Пять лет назад на этой скамейке он сидел с ней уже последний раз. Она была худая и легкая, как осенний лист, куталась в плед, а он крепко держал её руку, пытаясь согреть своими, ещё дышащими теплом ладонями. Они молчали. Говорить было нечего, все слова были сказаны за много лет.
Теперь он сидел здесь один. Он смотрел на тот самый клён. Ловил взглядом опадающие с него багряные листья. И мысленно протягивал ей.
Он просидел так больше часа, неподвижно, монумент собственной памяти. Потом вздохнул, так глубоко, что, казалось, выдохнул часть своей тишины, опёрся на трость и медленно заковылял прочь. А на скамейке, на том месте, где когда-то сидела его Аня, остался лежать один-единственный идеально ровный кленовый лист, будто аккуратно положенный невидимой рукой.
Зима.
Январь. Зимний рассвет не спешил расстаться с ночью. Воздух был густым, колючим, обжигающим лёгкие на вдохе. Старые клёны стояли, закованные в крепкие латы инея. Снег хрустел под ногами глухо и жалобно, как крошащийся пенопласт. Парк был пуст.
К скамейке подошел дворник в ярко-оранжевом жилете. Он воткнул лопату в сугроб и прислушался. Убедившись, что начальства не видно, снял грубую варежку и полез вглубь пуховика. Пальцы, задубевшие на холоде, с трудом нашли помятую пачку сигарет и коробок спичек.

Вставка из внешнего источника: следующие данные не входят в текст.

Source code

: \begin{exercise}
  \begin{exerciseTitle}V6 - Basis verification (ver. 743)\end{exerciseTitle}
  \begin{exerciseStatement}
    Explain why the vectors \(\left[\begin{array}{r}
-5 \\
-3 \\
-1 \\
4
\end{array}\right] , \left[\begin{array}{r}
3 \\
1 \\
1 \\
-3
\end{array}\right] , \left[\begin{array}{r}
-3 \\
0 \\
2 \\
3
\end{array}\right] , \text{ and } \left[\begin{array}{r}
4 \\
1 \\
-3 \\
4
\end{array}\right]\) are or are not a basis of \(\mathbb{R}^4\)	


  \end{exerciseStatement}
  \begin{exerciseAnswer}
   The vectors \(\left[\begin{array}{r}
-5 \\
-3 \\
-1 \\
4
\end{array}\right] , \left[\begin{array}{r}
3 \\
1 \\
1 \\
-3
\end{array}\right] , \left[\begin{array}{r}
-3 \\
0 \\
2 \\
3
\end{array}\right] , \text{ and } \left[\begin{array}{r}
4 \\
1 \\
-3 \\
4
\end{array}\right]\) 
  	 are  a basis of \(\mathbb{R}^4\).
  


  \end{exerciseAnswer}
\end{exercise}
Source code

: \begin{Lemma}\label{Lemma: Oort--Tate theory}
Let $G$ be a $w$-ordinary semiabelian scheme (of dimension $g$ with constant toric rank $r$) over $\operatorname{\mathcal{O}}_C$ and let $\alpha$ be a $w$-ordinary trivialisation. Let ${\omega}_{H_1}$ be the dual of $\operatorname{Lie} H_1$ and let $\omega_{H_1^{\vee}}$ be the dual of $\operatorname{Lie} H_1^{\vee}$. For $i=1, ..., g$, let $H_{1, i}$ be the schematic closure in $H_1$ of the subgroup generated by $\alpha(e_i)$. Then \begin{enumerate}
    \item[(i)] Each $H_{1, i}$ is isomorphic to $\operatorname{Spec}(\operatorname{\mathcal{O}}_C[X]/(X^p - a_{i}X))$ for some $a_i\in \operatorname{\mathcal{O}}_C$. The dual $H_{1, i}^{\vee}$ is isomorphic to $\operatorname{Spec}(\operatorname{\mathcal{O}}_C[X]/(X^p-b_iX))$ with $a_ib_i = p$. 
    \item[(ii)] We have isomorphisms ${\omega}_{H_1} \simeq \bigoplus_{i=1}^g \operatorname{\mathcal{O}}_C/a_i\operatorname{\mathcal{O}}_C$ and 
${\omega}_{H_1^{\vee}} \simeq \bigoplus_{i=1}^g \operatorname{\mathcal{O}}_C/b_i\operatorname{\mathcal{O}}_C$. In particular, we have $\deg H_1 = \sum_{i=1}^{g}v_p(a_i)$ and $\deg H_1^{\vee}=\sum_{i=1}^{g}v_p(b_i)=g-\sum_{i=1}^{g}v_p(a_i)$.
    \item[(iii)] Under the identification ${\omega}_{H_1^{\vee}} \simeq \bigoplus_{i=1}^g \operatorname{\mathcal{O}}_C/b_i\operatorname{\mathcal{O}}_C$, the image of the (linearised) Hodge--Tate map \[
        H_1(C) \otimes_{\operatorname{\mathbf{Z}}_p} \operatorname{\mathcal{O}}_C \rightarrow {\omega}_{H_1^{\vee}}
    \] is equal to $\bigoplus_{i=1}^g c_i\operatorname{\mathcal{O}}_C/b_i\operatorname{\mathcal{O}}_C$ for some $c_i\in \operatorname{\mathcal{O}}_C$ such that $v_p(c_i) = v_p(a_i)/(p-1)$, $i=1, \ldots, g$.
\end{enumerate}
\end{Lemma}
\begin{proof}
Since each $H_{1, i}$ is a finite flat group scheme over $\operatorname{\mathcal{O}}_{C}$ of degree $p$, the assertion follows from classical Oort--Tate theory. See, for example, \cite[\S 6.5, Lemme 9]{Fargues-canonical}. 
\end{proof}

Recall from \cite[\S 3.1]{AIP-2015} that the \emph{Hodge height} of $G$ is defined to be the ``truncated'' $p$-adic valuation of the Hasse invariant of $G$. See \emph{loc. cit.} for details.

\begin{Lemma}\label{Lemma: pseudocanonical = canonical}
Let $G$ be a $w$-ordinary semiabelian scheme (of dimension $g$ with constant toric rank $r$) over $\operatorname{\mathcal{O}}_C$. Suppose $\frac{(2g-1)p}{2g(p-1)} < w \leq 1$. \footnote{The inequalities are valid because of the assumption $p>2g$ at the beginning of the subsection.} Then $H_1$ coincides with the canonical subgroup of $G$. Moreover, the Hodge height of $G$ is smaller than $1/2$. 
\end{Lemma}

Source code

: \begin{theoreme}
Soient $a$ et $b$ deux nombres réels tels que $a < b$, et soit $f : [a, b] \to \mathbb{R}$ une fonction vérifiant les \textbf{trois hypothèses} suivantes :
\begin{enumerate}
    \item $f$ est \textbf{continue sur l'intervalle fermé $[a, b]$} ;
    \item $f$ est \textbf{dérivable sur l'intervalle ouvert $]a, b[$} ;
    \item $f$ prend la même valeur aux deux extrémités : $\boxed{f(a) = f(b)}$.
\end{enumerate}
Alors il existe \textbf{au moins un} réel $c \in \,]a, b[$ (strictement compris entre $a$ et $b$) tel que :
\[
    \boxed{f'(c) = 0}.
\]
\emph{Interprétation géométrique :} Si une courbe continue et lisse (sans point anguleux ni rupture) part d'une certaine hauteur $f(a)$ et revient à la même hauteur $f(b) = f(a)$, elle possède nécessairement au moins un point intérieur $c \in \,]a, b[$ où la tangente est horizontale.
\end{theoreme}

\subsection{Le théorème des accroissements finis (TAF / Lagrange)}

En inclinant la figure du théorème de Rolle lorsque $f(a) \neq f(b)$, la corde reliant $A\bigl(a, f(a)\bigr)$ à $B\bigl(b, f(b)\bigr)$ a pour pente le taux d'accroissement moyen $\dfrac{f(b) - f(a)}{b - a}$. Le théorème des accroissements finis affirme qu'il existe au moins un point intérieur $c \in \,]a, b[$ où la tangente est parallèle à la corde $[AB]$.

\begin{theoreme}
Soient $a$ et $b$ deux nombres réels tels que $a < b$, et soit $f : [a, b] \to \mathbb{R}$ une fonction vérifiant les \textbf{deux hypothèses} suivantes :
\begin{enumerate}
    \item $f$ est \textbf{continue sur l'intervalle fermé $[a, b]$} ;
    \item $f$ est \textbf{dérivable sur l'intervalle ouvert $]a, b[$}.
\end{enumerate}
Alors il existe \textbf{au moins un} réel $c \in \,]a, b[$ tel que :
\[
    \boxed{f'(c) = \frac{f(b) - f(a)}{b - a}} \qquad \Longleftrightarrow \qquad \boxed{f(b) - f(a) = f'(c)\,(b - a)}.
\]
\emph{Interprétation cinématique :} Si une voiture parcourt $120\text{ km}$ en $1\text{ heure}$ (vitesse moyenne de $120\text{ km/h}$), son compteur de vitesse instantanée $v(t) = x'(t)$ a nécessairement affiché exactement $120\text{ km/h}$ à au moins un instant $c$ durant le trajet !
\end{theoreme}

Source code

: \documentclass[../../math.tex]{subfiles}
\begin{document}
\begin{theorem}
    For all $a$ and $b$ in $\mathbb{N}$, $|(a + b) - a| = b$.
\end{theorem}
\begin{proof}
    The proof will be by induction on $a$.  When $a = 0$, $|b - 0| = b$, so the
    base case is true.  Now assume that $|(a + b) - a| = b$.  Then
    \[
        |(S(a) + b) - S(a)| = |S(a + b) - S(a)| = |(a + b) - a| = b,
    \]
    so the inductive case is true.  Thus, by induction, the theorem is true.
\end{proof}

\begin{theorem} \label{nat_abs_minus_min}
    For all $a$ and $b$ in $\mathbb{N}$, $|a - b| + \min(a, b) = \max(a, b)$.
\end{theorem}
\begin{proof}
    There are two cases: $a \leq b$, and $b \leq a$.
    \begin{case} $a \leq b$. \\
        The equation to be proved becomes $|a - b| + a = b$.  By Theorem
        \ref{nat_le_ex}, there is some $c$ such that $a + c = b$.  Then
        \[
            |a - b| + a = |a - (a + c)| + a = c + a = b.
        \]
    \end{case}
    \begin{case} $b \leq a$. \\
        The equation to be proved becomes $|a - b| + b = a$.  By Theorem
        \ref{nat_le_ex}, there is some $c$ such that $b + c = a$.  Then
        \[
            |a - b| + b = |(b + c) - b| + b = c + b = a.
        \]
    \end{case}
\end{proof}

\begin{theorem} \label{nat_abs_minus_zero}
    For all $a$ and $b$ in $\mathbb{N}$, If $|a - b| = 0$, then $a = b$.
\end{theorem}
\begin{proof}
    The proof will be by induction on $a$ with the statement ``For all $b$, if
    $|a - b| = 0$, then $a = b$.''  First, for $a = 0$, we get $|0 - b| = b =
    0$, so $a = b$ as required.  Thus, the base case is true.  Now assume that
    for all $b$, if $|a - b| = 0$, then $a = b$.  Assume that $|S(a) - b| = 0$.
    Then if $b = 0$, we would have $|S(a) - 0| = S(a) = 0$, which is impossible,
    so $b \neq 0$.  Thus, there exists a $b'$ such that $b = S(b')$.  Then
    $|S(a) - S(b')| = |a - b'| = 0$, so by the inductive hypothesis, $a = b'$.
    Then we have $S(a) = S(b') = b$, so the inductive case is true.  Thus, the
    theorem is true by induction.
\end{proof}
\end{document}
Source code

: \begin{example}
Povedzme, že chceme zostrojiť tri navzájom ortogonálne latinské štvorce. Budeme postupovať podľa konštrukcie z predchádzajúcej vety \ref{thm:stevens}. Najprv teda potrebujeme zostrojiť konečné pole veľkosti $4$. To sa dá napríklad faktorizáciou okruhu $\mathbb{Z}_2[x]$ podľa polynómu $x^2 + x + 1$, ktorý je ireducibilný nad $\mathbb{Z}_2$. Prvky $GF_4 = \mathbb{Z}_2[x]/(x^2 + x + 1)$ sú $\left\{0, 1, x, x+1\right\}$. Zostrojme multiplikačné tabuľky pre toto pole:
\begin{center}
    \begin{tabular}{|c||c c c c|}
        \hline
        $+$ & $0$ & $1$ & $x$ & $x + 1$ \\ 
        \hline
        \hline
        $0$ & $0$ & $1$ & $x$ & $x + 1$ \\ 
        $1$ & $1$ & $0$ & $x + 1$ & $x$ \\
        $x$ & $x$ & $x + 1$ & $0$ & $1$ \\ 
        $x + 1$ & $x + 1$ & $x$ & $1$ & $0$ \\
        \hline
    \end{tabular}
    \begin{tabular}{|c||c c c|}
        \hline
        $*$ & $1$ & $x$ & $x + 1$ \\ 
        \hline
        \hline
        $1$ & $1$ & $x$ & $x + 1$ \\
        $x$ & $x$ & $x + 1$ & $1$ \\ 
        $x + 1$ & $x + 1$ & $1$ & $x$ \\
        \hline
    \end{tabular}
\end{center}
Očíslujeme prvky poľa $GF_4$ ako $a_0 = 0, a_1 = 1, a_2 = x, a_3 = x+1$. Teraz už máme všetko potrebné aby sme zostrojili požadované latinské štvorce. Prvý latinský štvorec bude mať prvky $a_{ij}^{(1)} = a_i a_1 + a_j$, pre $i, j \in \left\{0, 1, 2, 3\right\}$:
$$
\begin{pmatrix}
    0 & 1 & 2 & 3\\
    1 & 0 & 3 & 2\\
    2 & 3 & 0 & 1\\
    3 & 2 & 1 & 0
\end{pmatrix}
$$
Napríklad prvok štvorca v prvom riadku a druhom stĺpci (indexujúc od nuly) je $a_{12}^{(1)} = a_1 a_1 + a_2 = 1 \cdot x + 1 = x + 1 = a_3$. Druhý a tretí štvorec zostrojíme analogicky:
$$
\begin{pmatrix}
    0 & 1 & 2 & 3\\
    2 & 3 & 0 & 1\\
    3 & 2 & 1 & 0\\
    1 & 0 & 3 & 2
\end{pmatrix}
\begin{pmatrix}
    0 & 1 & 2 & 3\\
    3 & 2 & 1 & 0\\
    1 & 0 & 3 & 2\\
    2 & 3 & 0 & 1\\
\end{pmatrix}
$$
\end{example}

Он присел на самый краешек, на очищенное от снега место. Закурил. Первая затяжка была обжигающей и горькой. Он закашлялся, и густое облако дыма смешалось с паром от дыхания, создавая призрачный кокон вокруг его головы. Вторую затяжку он сделал уже медленнее, смакуя.
Он не думал ни о чем глобальном. Он думал о ценах, которые вечно ползут вверх. О том, что у жены опять болит спина. О том, что тротуар у «Кафе №3» вечно загажен, и убирать его – сущий ад. И просто курил. Слушал тишину парка. Мороз сковывал все звуки. Лишь изредка раздавался странный, похожий на выстрел, треск лопающегося от холода дерева да далекий, одинокий гудок электрички.
Пять минут отдыха. Пять минут своего, никем не оспариваемого пространства на краю старой скамейки. Окурок, докуренный до фильтра, он аккуратно потушил о подошву сапога и сунул в карман – мусорить негоже. Взял лопату и пошёл дальше, оставив на скамейке лишь едва уловимый запах дешевого табака.
Скамейка.
Она стояла. Зимой на неё ложился пушистый снег, весной – капли первых дождей, летом – пыль и тень, осенью – ковёр из листьев. Люди приходили и уходили. Несли на неё свои радости, горести, усталость, ожидания, крошки печенья и пепел сигарет. Студенты спорили о будущем, старики молчали о прошлом, дети открывали настоящее. Они почти никогда не знали друг друга, эти люди со скамейки. Их жизни были параллельными прямыми, лишь на мгновение соприкоснувшимися в координатах этого серого, прогнувшегося деревянного островка.
Но скамейка помнила. Помнила тепло студенческих спин и холод одиночества в осенних глазах. Помнила восторг детского взгляда, следящего за воробьем, и тяжёлую усталость в плечах дворника. Помнила шёпот рассказанных тайн и обещаний. Она не связывала их воедино – она была лишь местом пересечения. Холстом, на котором жизнь мельком набрасывала свои бесчисленные, мимолётные портреты. Молчаливым хранителем фрагментов, из которых, если бы можно было их собрать, сложилась бы огромная мозаика человеческого бытия. Просто старая скамейка в парке.